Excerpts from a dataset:
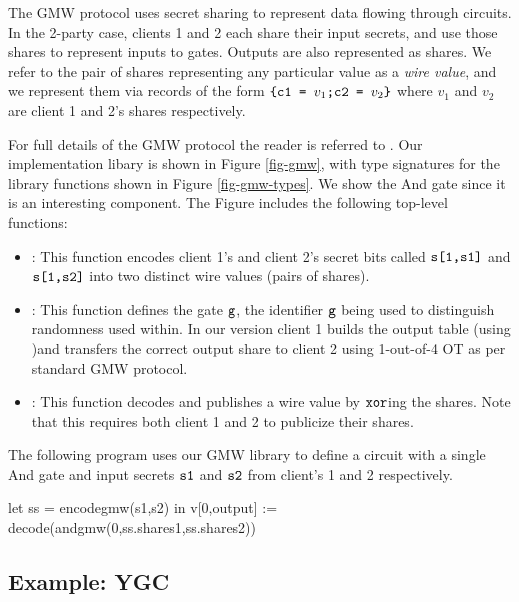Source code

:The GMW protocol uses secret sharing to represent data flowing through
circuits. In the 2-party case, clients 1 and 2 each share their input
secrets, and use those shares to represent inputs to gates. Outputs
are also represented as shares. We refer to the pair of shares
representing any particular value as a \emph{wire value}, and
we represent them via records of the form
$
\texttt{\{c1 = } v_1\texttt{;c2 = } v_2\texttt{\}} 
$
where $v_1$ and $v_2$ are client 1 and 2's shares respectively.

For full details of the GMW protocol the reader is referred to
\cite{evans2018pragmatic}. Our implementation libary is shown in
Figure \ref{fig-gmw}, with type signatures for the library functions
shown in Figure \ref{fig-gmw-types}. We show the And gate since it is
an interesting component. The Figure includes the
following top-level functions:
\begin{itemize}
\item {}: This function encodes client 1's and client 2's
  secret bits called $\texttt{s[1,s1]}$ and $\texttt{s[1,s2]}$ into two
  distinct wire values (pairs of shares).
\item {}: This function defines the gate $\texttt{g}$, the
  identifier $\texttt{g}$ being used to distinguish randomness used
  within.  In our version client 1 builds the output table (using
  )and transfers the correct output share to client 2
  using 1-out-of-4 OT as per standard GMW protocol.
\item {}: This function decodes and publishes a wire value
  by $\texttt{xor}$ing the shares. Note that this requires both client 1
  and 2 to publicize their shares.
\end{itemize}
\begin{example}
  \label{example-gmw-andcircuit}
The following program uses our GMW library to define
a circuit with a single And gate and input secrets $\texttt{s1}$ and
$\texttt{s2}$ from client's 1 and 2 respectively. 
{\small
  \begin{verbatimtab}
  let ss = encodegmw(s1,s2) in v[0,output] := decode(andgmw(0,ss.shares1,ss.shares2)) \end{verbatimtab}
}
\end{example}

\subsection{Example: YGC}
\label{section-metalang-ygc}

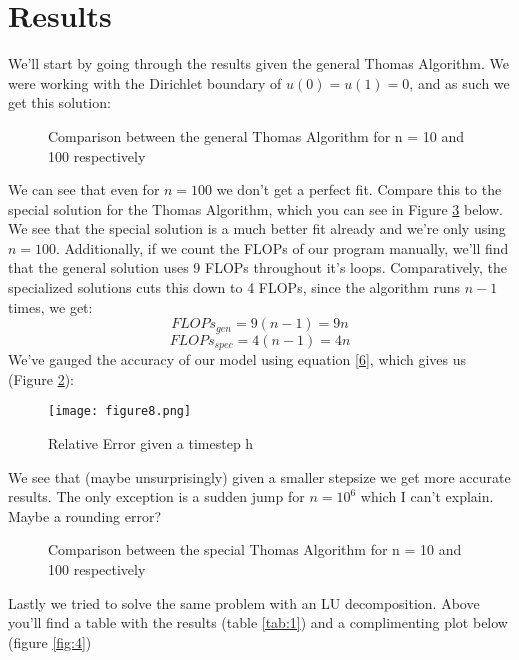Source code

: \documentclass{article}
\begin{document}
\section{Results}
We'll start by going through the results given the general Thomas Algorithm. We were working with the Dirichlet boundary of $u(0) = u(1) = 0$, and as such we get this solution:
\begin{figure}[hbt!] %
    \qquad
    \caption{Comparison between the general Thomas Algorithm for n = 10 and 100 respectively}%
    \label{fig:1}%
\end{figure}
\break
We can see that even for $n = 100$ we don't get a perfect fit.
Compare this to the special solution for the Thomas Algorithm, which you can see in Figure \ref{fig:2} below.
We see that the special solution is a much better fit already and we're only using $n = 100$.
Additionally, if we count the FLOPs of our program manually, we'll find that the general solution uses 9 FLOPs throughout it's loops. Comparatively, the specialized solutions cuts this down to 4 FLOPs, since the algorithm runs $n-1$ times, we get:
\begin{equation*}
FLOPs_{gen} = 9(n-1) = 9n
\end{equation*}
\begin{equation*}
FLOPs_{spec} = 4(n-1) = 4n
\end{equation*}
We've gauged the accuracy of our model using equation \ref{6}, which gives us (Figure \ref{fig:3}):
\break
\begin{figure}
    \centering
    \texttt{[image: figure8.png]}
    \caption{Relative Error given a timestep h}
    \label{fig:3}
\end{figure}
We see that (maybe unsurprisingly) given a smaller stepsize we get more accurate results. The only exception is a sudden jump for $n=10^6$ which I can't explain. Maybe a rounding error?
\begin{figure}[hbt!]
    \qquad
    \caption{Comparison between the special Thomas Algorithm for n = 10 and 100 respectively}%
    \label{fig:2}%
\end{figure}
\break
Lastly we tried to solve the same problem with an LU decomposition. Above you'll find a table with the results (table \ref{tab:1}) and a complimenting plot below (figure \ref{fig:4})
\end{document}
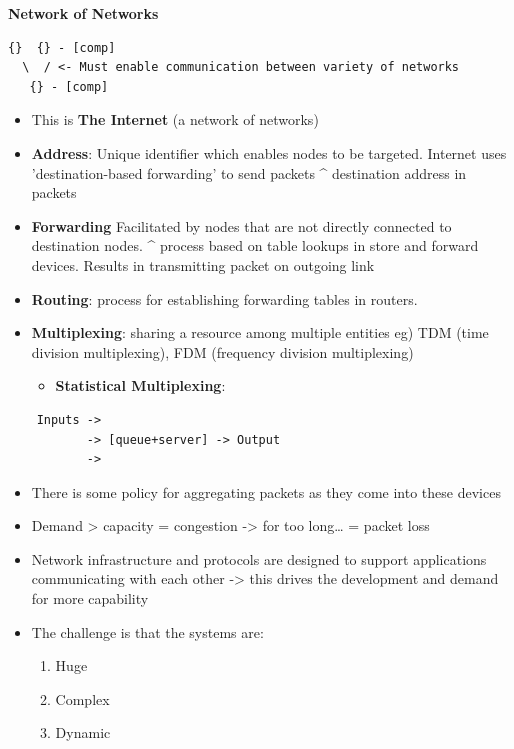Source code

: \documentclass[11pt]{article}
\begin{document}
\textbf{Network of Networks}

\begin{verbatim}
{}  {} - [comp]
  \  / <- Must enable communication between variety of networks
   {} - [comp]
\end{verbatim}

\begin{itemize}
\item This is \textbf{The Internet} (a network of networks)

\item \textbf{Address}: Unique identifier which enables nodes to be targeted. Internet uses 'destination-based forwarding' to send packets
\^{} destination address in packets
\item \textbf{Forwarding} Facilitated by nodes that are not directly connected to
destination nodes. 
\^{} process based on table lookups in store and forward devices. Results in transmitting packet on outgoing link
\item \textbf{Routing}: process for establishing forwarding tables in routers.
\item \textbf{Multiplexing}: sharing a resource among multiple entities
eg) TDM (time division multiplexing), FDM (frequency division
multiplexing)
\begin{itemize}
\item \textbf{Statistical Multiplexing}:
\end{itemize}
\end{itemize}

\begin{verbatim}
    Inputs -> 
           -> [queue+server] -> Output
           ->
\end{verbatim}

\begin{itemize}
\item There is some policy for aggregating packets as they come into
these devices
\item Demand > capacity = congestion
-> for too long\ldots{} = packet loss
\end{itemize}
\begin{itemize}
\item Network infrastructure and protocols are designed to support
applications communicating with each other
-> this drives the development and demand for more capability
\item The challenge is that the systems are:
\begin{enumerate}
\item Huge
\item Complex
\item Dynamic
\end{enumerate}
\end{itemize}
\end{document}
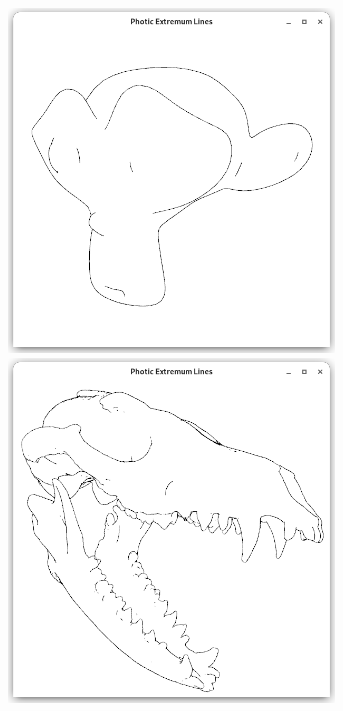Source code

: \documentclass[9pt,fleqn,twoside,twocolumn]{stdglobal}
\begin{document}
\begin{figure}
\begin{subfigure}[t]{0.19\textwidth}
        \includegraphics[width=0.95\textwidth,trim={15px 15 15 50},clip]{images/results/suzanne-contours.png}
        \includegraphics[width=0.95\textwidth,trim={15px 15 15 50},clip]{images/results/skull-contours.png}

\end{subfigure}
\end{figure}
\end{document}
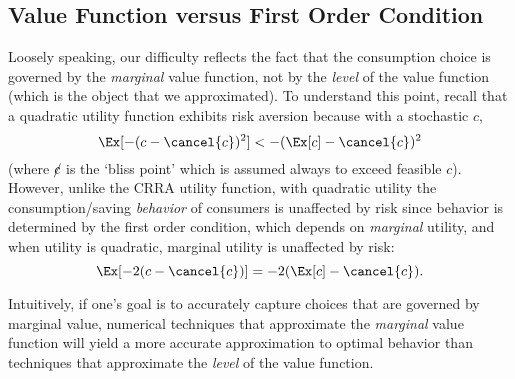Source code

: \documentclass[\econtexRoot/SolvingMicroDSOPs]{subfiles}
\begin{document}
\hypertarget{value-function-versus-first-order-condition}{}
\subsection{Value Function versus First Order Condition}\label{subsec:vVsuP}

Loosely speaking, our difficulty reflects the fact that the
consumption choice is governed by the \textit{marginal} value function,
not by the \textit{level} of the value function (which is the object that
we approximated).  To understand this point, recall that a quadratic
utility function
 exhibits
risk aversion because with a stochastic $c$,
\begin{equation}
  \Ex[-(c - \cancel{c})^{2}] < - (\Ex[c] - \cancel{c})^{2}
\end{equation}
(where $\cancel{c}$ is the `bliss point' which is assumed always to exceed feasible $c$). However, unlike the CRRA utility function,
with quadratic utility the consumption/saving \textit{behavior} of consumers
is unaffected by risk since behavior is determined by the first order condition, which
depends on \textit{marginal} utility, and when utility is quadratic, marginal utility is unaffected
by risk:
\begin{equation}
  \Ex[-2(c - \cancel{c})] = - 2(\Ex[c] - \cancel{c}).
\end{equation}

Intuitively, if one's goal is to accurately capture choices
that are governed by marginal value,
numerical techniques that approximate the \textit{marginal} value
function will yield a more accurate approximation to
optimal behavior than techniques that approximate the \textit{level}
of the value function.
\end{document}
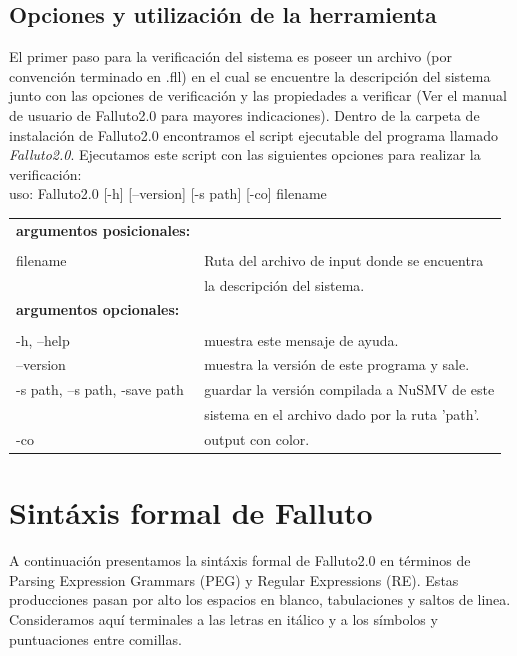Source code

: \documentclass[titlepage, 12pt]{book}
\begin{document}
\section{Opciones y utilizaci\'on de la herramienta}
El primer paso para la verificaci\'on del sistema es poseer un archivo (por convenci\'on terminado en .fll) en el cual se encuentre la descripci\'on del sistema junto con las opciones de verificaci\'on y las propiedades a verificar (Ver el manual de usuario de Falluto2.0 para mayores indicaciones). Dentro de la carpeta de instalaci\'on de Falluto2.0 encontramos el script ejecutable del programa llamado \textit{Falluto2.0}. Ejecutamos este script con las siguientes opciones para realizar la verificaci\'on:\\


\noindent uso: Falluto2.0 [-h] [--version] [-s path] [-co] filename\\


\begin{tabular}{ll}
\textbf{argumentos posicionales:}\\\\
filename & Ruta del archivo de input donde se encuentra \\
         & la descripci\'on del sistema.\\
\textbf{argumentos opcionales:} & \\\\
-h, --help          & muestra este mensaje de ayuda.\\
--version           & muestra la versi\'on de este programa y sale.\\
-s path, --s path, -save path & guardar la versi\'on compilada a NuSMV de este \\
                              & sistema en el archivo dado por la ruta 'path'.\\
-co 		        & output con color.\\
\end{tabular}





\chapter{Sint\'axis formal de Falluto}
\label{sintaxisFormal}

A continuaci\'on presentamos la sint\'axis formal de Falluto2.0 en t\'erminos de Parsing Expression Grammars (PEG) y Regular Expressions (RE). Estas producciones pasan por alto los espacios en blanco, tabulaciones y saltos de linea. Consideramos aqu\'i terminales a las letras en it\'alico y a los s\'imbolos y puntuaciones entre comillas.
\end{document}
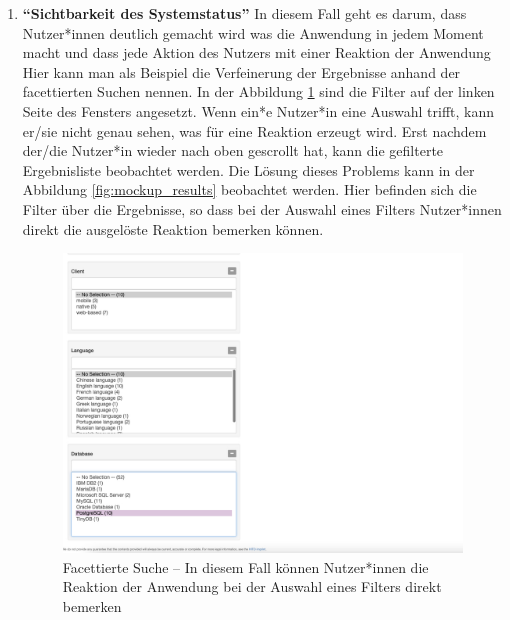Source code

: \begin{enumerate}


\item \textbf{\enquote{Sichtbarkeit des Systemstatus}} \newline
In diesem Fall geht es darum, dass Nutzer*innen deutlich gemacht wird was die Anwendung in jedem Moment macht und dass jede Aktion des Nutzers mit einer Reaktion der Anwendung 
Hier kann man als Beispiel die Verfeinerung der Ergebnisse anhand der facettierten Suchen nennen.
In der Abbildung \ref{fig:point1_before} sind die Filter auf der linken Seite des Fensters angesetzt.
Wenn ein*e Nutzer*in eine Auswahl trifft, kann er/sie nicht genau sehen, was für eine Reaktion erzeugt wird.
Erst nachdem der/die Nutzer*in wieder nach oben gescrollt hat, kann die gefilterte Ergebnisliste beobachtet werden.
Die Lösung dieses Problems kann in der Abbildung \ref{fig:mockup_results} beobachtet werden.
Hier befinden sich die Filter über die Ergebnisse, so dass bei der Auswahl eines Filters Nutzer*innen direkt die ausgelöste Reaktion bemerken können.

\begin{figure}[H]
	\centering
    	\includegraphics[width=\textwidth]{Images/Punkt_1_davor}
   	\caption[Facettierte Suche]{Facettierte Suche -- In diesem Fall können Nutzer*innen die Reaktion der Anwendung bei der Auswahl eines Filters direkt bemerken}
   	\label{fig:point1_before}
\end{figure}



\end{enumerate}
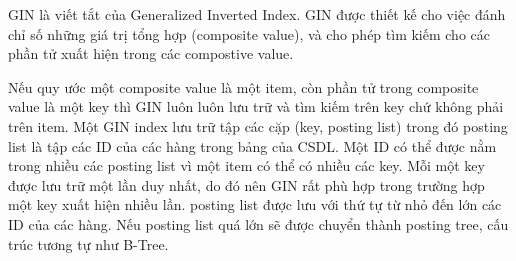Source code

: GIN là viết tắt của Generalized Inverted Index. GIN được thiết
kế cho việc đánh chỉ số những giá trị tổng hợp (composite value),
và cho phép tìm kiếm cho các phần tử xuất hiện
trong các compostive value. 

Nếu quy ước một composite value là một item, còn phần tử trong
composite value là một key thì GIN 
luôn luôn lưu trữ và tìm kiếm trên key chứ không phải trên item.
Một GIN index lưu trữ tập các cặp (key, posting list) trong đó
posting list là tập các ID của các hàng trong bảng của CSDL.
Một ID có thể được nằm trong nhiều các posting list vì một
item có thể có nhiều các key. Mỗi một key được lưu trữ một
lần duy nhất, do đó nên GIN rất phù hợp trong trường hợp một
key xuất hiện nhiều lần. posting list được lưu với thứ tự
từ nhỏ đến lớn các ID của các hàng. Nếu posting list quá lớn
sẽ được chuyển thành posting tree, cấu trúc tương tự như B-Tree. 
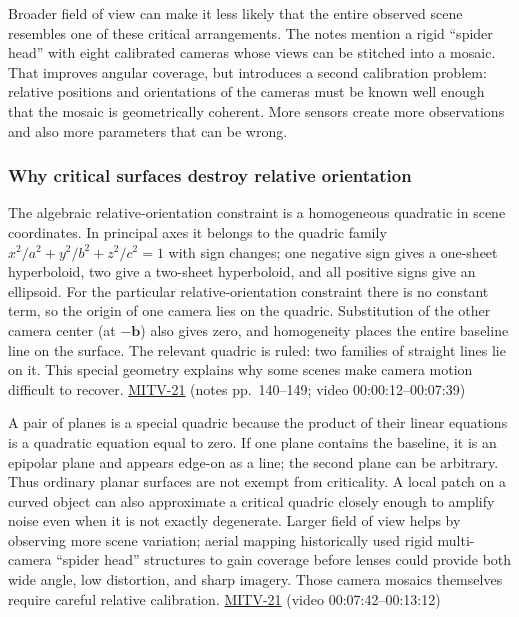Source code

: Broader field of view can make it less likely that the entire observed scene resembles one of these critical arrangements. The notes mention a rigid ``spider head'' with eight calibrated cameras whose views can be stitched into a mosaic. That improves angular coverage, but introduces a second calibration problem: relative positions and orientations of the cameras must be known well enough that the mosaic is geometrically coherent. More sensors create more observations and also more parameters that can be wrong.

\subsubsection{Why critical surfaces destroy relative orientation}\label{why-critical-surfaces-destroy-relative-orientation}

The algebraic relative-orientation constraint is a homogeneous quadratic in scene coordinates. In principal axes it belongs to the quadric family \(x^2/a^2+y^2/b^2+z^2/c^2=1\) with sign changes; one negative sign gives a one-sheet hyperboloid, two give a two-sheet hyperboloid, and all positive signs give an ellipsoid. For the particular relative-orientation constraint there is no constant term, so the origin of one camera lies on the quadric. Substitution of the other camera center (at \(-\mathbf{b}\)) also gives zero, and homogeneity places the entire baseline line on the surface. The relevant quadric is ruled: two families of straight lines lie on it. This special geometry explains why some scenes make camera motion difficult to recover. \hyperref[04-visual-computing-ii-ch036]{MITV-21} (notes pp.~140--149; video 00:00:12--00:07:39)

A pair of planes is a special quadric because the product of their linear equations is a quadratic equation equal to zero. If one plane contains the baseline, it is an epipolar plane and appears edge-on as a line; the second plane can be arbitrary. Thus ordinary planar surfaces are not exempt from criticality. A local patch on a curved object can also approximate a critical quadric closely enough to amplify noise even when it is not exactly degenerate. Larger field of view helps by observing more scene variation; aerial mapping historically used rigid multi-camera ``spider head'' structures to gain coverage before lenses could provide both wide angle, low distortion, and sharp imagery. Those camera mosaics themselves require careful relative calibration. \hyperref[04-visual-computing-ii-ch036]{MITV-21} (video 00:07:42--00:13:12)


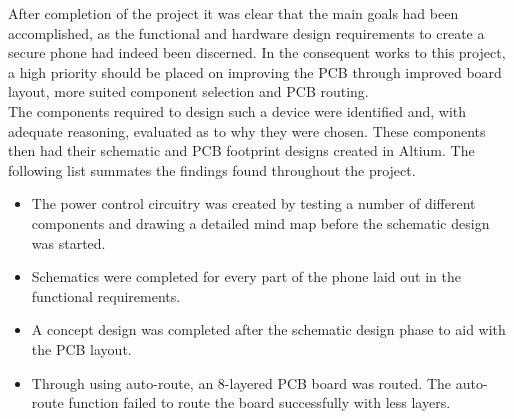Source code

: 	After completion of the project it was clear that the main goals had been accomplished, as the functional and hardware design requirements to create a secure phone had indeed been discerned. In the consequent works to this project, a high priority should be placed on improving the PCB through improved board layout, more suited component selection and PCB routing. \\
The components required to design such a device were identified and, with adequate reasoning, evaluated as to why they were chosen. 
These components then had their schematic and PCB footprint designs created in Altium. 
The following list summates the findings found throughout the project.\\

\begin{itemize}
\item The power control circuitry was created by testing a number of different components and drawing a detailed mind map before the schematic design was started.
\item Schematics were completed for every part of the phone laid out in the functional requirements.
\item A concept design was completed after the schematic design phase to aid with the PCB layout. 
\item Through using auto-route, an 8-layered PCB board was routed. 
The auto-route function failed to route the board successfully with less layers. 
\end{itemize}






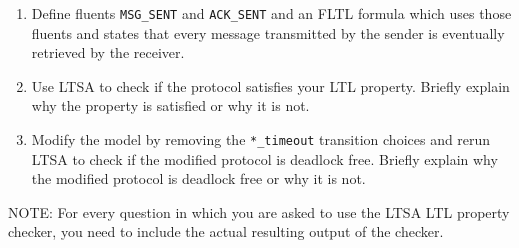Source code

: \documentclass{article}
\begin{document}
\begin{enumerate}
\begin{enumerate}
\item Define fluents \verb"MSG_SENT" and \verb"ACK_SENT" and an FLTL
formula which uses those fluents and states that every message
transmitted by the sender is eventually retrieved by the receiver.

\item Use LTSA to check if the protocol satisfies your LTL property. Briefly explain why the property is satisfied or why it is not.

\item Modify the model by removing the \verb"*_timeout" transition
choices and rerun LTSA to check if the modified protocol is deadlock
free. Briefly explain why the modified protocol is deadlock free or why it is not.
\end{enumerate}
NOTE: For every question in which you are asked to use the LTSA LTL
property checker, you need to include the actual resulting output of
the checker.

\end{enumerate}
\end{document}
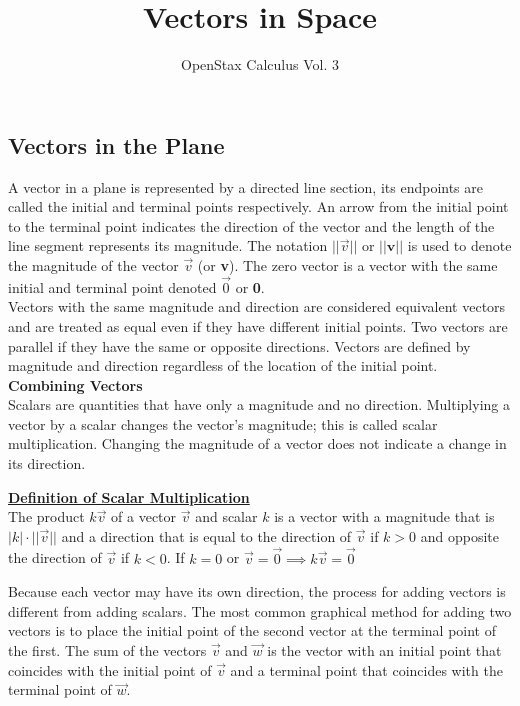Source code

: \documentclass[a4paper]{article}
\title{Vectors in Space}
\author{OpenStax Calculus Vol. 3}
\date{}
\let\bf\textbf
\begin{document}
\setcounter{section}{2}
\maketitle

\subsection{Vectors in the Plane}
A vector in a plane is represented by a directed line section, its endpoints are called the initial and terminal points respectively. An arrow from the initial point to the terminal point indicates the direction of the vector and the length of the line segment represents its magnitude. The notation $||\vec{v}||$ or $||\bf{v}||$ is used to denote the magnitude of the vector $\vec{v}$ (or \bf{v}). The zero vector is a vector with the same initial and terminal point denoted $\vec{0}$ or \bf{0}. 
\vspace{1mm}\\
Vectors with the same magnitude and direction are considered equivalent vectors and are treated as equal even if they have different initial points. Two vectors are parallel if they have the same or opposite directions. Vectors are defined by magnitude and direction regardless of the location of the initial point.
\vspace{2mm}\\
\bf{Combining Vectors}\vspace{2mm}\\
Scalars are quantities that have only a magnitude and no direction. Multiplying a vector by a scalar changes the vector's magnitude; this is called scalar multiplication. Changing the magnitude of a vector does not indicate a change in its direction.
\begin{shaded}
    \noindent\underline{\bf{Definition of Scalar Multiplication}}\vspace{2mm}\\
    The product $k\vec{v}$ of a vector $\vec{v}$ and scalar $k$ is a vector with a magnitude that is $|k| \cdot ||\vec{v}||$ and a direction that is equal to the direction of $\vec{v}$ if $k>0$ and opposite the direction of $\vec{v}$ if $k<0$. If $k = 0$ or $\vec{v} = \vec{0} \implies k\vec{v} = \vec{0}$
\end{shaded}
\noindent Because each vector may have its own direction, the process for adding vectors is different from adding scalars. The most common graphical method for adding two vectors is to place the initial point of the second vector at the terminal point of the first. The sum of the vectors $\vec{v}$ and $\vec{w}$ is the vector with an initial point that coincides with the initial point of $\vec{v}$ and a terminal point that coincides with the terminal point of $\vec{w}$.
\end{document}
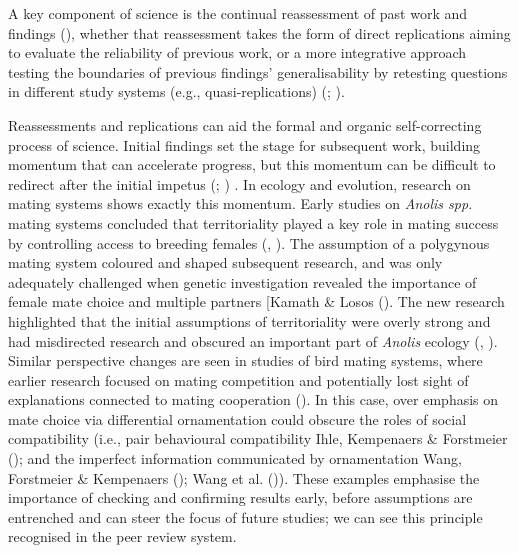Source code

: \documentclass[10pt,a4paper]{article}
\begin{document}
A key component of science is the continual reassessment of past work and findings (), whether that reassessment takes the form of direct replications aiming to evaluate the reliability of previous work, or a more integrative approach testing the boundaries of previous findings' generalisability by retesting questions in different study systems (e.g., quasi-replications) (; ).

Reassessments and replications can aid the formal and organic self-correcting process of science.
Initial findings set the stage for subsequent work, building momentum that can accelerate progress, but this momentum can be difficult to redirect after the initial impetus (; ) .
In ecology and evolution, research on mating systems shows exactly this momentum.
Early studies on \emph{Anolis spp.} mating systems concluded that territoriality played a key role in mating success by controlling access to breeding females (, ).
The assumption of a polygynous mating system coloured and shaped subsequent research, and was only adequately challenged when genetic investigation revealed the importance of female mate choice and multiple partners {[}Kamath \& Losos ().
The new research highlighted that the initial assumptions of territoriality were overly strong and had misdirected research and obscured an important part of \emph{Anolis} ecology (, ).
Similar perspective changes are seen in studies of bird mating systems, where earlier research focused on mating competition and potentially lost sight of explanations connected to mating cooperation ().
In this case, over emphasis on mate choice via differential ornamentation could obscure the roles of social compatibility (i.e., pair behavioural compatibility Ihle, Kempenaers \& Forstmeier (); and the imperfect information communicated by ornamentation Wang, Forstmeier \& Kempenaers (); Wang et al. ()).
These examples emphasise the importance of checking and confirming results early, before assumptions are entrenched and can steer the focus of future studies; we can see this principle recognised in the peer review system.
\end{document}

Task instructions: What is needed is every line of the records that contains the word "below".

Solution to the problem:
Compare this to the special solution for the Thomas Algorithm, which you can see in Figure \ref{fig:2} below.
Lastly we tried to solve the same problem with an LU decomposition. Above you'll find a table with the results (table \ref{tab:1}) and a complimenting plot below (figure \ref{fig:4})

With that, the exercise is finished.